Throughout the last 13+ weeks, I think my underlying sense has been one of rational, calm endurance, underneath the upper 'waves' of strong and understandable emotions like fear and frustration. My on going motive is trying to figure out the origin of why I've been so inexplicably ill, when my previous self perception has been, lifelong, one of strength, health and vitality. It's a big significant 'life event' really to go from one state to another after over half a century of life!

Incidentally, at the earlier stages of the illness, I was incontinent and wearing 'protection' daily and nightly and spending half the night on the loo with diarrhoea and then parts of the day too. Latterly - ie the last 2 to 3 weeks maybe (I lose track after all this time), I've had occurrences of diarrohea that have had me on the loo for up to an hour and uncertainty about whether or not I'd need to 'go' urgently in the middle of a working day - thus wearing 'protection' in case of mild continence. But the real incontinence and diarrhoea were when I was systemically really, really ill.

The hardest thing to come to terms with, more recently, as I've felt a bit better, is that I'll have had a run of days feeling quite well and strong and more like my normal self and the DCs have perceived this too and become happier - and then, with no warning, I've suddenly had an exacerbation of symptoms - which - surely naturally - leaves anyone wondering if they'd 'got it wrong' and they weren't getting better after all?

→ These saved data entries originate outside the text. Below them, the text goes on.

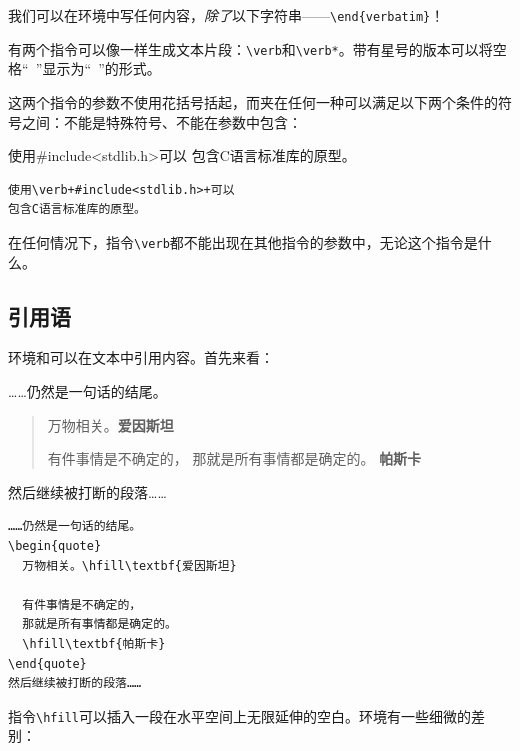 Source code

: \begin{exclamation}
我们可以在环境中写任何内容，\emph{除了}以下字符串——\verb|\end{verbatim}|！\\
\end{exclamation}

有两个指令可以像一样生成文本片段：\verb|\verb|和\verb|\verb*|。带有星号的版本可以将空格“\verb| |”显示为“\verb*| |”的形式。

这两个指令的参数不使用花括号括起，而夹在任何一种可以满足以下两个条件的符号之间：不能是特殊符号、不能在参数中包含：

\begin{codelist}[2.14]{
  使用{\ttfamily \#include<stdlib.h>}可以
  包含C语言标准库的原型。
}
\begin{verbatim}
使用\verb+#include<stdlib.h>+可以
包含C语言标准库的原型。\end{verbatim}
\end{codelist}

\begin{exclamation}
在任何情况下，指令\verb|\verb|都不能出现在其他指令的参数中，无论这个指令是\linebreak 什么。
\end{exclamation}

\subsection{引用语}

环境和可以在文本中引用内容。首先来看：

\begin{codelist}[2.15]{
  ……仍然是一句话的结尾。
\begin{quote}
  万物相关。\hfill\textbf{爱因斯坦}

  有件事情是不确定的，
  那就是所有事情都是确定的。
  \hfill\textbf{帕斯卡}
\end{quote}
然后继续被打断的段落……
}
\begin{verbatim}
……仍然是一句话的结尾。
\begin{quote}
  万物相关。\hfill\textbf{爱因斯坦}

  有件事情是不确定的，
  那就是所有事情都是确定的。
  \hfill\textbf{帕斯卡}
\end{quote}
然后继续被打断的段落……\end{verbatim}
\end{codelist}

指令\verb|\hfill|可以插入一段在水平空间上无限延伸的空白。环境有一些细微的差别：

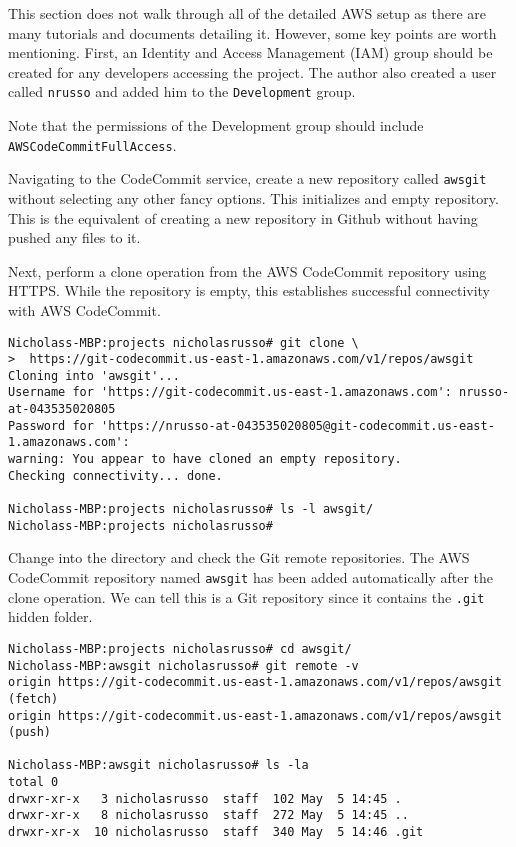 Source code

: This section does not walk through all of the detailed AWS setup as there are
many tutorials and documents detailing it. However, some key points are worth
mentioning. First, an Identity and Access Management (IAM) group should be
created for any developers accessing the project. The author also created a
user called \verb|nrusso| and added him to the \verb|Development| group.


Note that the permissions of the Development group should include
\verb|AWSCodeCommitFullAccess|.


Navigating to the CodeCommit service, create a new repository called
\verb|awsgit| without selecting any other fancy options. This initializes and
empty repository. This is the equivalent of creating a new repository in
Github without having pushed any files to it.


Next, perform a clone operation from the AWS CodeCommit repository using
HTTPS\@. While the repository is empty, this establishes successful connectivity
with AWS CodeCommit.

\begin{verbatim}
Nicholass-MBP:projects nicholasrusso# git clone \
>  https://git-codecommit.us-east-1.amazonaws.com/v1/repos/awsgit
Cloning into 'awsgit'...
Username for 'https://git-codecommit.us-east-1.amazonaws.com': nrusso-at-043535020805
Password for 'https://nrusso-at-043535020805@git-codecommit.us-east-1.amazonaws.com':
warning: You appear to have cloned an empty repository.
Checking connectivity... done.

Nicholass-MBP:projects nicholasrusso# ls -l awsgit/
Nicholass-MBP:projects nicholasrusso#
\end{verbatim}

Change into the directory and check the Git remote repositories. The AWS
CodeCommit repository named \verb|awsgit| has been added automatically after
the clone operation. We can tell this is a Git repository since it contains
the \verb|.git| hidden folder.

\begin{verbatim}
Nicholass-MBP:projects nicholasrusso# cd awsgit/
Nicholass-MBP:awsgit nicholasrusso# git remote -v
origin https://git-codecommit.us-east-1.amazonaws.com/v1/repos/awsgit (fetch)
origin https://git-codecommit.us-east-1.amazonaws.com/v1/repos/awsgit (push)

Nicholass-MBP:awsgit nicholasrusso# ls -la
total 0
drwxr-xr-x   3 nicholasrusso  staff  102 May  5 14:45 .
drwxr-xr-x   8 nicholasrusso  staff  272 May  5 14:45 ..
drwxr-xr-x  10 nicholasrusso  staff  340 May  5 14:46 .git
\end{verbatim}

Human nature eh?

I don't think this is a sign of anxiety but just a normal human response to a different 'signal ' in the environment - whether that's internal or external. If the body feels healthy and well, don't we all then believe we are indeed healthy and well? If the body signals pain, don't we all then believe we may not be well and healthy? Is there anybody who doesn't have that normal response?

However, I now know that it's important to NOT interpret pain in the body (in my case, if the consultant is correct) as a sign of something significantly wrong - but rather to put it under the category of 'unpleasant and a nuisance but tolerable' (hence my model, in an earlier post, of my digestive issues as the same as a menstrual period - changeable, a bit of a bother but nothing to get too upset about). This 'learning' has only come about recently of course since my consultant told me last Wednesday that I was OK and only had post viral IBS (and of course presuming he's got this right).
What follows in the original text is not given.